The immediate returns on the Trevino deal have been wonderful. He has very clearly jumped Higashioka in the depth chart. He is the better defender and has been putting the ball in play with relative success, to the tune of a 95 wRC+ start. Anything near league average offensive output would be a coup, but it’s not the focus of Trevino’s game.
Trevino’s carrying tool is his glove. His connection with pitchers throughout games is clear when you watch him, and there is a clear statistical argument in favor of Jose Trevino as the everyday catcher. His 100th percentile framing in 2022 means has stolen and held strikes better than anybody in baseball. In a rotation with pitchers throwing whirlies with more than 17 inches of horizontal movement on the regular, it is vital to have a catcher who can handle a variety of pitchers and pitches with such poise.
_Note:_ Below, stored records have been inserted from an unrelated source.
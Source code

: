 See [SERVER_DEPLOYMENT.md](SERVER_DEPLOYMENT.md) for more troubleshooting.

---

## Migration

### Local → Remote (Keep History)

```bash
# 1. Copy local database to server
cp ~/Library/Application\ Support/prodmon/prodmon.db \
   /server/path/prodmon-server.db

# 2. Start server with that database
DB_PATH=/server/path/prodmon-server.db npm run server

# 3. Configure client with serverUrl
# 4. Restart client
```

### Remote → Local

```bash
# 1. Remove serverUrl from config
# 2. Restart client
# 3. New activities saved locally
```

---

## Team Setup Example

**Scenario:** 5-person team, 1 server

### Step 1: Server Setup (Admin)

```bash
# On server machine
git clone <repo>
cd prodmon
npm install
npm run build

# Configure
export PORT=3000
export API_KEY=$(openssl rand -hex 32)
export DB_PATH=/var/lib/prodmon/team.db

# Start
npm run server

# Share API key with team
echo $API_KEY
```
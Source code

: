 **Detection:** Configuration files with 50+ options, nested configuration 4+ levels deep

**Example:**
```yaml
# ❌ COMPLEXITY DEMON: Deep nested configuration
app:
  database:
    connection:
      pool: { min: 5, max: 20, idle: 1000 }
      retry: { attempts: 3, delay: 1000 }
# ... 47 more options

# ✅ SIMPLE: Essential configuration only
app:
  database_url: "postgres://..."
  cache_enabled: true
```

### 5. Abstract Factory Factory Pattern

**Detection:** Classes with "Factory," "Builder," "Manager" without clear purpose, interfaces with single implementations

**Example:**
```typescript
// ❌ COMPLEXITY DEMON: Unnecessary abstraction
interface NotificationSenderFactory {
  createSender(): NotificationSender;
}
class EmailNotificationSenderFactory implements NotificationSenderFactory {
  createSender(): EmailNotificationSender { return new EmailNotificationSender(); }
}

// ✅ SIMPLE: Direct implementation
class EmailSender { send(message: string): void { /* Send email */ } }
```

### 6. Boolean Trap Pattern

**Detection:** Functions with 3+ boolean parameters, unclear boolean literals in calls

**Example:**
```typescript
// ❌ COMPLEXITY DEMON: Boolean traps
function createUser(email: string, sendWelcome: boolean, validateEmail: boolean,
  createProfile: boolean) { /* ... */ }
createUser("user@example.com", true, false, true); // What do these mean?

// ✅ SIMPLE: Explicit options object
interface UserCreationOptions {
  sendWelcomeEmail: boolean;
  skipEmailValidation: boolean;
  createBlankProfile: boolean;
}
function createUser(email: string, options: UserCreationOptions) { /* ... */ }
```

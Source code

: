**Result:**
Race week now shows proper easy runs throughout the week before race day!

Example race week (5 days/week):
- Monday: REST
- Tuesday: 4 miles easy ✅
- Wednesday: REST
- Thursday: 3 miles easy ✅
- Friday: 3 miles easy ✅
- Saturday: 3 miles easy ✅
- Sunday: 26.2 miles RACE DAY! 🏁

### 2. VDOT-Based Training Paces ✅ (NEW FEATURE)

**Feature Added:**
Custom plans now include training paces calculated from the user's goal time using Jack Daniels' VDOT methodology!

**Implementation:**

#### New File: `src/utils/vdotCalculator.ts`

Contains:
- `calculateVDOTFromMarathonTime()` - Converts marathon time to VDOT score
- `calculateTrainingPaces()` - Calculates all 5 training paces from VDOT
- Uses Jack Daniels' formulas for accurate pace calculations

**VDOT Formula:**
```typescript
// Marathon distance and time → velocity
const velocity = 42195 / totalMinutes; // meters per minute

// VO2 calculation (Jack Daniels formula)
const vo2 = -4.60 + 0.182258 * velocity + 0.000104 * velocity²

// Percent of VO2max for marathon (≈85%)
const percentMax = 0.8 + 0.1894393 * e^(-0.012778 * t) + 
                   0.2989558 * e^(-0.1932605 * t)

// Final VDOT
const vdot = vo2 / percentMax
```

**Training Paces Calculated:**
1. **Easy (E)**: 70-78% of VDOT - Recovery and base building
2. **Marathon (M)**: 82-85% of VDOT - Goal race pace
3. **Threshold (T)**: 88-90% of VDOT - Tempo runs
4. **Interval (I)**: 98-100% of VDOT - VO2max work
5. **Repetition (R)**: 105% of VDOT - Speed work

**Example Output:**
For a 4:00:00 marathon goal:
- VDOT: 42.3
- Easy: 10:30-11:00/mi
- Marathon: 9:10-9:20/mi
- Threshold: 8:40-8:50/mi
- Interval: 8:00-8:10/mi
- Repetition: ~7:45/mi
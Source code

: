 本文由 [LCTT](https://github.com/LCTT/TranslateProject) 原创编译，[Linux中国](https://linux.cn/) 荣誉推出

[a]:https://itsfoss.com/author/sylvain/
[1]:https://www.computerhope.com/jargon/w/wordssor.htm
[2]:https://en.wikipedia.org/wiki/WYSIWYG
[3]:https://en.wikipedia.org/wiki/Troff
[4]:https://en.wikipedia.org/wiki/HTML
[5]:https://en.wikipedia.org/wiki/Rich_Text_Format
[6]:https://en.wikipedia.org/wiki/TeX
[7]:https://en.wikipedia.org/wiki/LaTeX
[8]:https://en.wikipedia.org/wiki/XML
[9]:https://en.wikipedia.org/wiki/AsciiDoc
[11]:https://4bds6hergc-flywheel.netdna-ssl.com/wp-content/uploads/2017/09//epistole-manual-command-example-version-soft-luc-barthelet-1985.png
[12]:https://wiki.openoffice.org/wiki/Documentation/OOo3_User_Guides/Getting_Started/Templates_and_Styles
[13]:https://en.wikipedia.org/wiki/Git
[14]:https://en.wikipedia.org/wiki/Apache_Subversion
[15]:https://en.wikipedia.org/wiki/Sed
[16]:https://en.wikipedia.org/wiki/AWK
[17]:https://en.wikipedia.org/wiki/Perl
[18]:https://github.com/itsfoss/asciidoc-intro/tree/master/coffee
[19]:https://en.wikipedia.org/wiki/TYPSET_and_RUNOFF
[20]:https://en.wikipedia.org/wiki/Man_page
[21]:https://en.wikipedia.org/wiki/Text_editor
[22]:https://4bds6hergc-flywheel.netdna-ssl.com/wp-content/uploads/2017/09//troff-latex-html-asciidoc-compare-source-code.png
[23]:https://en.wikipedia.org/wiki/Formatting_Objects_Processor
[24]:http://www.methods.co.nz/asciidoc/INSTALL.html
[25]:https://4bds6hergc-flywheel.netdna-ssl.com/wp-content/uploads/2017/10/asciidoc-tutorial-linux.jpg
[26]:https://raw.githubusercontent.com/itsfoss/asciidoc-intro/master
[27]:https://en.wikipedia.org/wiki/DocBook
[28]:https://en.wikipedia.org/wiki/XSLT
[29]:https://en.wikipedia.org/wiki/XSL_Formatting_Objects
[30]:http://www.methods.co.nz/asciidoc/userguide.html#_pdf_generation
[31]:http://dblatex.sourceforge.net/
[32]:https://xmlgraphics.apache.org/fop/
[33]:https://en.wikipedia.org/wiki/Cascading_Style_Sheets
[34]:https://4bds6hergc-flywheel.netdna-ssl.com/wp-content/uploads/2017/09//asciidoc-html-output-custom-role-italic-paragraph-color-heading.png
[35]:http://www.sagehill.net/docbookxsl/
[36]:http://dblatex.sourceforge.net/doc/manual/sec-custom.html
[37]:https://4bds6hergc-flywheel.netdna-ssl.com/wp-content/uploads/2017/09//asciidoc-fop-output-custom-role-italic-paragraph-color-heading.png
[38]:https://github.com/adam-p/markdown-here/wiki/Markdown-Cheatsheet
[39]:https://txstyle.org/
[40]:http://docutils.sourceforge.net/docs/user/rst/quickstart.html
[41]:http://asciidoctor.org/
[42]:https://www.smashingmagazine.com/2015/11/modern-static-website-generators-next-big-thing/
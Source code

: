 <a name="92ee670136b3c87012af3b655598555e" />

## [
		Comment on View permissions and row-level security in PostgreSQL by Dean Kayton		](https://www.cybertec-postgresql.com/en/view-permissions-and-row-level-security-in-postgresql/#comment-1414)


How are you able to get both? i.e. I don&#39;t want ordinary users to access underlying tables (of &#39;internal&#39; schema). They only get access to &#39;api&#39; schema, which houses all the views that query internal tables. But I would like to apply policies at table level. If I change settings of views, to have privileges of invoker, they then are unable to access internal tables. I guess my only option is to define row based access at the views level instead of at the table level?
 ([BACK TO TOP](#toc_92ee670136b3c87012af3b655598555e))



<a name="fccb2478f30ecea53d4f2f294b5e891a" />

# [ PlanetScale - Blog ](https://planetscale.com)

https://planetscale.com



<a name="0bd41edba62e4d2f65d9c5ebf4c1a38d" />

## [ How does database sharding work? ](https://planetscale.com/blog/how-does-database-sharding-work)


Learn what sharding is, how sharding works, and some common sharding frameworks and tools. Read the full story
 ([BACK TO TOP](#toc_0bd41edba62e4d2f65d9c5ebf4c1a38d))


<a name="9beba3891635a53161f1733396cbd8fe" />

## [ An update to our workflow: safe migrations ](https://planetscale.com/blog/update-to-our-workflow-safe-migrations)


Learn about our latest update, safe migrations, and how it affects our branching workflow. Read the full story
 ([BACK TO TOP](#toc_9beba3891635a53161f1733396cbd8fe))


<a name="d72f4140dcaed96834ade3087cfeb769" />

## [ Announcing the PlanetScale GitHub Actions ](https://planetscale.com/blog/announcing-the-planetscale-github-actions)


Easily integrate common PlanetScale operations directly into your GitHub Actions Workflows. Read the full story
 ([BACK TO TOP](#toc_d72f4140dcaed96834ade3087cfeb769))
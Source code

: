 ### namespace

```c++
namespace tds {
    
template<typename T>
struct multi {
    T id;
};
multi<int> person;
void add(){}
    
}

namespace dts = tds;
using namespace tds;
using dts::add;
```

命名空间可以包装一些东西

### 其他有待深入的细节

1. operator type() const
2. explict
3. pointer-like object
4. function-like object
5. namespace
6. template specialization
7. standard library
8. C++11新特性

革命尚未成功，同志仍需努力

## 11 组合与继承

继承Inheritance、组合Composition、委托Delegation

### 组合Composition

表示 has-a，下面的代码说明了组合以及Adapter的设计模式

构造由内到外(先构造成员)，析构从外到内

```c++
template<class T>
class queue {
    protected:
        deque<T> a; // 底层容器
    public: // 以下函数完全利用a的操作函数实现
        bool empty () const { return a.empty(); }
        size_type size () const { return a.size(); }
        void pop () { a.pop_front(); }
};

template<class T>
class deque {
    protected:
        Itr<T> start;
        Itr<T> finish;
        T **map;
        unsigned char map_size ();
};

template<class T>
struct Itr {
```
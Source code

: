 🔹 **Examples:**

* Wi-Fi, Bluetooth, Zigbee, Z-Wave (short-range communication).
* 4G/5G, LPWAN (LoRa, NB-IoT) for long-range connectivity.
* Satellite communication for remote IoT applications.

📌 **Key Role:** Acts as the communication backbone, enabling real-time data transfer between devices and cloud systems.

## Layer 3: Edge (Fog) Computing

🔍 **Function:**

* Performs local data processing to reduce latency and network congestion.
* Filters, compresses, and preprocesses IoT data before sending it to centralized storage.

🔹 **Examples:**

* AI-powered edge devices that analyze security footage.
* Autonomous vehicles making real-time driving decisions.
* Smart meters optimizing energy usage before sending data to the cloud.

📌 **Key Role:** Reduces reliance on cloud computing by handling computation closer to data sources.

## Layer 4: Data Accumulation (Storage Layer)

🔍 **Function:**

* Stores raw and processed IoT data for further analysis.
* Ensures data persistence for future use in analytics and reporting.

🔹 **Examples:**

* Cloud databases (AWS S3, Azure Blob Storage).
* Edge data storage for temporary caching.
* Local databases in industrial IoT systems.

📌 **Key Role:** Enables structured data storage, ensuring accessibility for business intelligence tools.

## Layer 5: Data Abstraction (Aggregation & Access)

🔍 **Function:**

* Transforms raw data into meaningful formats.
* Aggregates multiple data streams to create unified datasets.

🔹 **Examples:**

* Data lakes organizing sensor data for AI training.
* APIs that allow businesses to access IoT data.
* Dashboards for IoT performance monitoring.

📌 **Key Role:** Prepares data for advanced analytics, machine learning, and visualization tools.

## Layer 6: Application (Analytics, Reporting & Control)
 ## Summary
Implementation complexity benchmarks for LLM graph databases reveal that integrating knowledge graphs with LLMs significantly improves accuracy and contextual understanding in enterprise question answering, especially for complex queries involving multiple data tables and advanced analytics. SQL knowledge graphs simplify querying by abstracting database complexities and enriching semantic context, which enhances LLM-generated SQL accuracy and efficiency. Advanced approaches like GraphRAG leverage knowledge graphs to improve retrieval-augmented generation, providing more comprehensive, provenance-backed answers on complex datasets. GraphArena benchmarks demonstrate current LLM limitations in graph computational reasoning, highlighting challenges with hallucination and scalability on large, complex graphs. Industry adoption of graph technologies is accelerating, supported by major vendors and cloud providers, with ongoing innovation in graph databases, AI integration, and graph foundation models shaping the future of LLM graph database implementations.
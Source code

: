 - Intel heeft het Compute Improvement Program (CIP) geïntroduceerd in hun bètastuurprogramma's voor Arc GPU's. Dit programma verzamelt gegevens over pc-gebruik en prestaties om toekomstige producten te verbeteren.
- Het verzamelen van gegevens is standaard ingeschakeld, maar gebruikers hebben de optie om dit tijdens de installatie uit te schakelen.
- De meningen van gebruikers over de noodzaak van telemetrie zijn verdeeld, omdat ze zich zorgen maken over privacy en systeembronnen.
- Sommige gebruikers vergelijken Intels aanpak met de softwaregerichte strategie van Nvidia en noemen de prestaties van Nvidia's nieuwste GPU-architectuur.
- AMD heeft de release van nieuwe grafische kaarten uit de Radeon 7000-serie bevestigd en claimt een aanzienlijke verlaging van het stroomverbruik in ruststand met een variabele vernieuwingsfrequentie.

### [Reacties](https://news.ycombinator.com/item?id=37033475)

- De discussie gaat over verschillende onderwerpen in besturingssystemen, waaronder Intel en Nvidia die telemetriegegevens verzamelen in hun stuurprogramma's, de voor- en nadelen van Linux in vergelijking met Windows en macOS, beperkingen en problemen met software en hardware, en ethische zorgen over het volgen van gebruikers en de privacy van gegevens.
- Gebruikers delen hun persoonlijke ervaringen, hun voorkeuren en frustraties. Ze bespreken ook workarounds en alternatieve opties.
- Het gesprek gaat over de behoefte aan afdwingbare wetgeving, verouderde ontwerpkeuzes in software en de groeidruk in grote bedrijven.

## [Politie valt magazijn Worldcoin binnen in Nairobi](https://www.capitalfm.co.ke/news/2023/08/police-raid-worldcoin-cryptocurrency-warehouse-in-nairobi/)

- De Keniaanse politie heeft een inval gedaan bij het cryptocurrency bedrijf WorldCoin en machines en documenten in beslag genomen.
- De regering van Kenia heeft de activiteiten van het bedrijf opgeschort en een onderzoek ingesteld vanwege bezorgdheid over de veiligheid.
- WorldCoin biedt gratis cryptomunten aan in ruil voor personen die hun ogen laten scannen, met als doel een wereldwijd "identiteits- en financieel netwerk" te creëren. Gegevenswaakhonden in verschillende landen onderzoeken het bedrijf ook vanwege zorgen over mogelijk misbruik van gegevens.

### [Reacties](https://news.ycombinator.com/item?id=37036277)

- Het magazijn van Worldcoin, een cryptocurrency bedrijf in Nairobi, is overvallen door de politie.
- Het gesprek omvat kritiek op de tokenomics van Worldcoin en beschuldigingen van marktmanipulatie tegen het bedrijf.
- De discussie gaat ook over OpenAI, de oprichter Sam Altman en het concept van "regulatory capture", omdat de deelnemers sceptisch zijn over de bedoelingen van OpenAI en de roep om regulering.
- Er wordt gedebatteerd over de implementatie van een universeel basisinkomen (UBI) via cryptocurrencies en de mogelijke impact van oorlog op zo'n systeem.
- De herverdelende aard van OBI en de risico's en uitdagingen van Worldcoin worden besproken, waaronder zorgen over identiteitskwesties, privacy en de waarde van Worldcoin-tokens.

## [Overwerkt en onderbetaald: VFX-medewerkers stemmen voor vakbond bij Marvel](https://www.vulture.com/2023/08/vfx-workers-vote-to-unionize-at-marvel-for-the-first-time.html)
This is a breakdown of Trevino’s strike rate in each part of the shadow zone. Statcast defines the shadow zone as the area around the edges of the strike zone. Those edges extend from a ball width within the zone to one ball width outside the zone. A catcher can steal strikes, or they can maintain strikes. In the chart above, the redder a given zone is, the better Trevino is relative to league average strike rates.
In zone 11, he is the best in the league. In zone 17, he is second best. And in zone 19, he is second best. You can view the leaderboard for each zone here. Why are these zones in particular important for a Yankees catcher? Well, I already told you. With so many righties throwing a combination of sweeping sliders and big time whirlies, it is crucial to have control when presenting those pitches. The same goes for high-spin, high-velocity fastballs up in the zone. The Yankees’ best two pitchers, Luis Severino and Gerrit Cole, certainly appreciate keeping those pitches strikes.
Those are a couple impressive frames up on Trevino’s glove side. For him, it’s about receiving the ball softly no matter where the pitch is. His setup and pre-pitch movement are consistent. Some might say he isn’t giving a good enough target and to that I’d say, the slight angle he sets up with his body gives a great target for Cole and Montgomery.
With three different pitch types here, Trevino stays smooth, beats the balls to the presentation spot and acts like a vacuum. That’s the key, the presentation. In each of these zones, he is confident as can be in his ability to get a strike call from the umpire, even if the pitch is out of the zone.
He changes his posture accordingly. For pitches high in the zone, the presentation point is at his neck while he stands upright. It stays at his neck even when he gets into his low stance. If he maintains the presentation point in the same part of his body, he gives the ump a reference point, or rather, a deception point. As long as the pitch cleanly comes in around Trevino’s face, the ump is more inclined to call a strike!
Not all catchers do this. The reasons can vary, but this is only something the best catchers do. Your grip strength needs to be good no matter what, but you also need to be able to control the core of your body at different levels of hinge. Higgy is a good framer, but he cannot get as low in his hips as Trevino can. Get used to seeing Trevino do this for the Yankees. He is going to be around as long as he can be even remotely serviceable with the bat. When you can handle a rotation like he has thus far, it is beyond difficult to tell your pitcher he won’t be behind the plate every game. He may not be a big bopper, but he can be crucial to the Yankees’ success this season.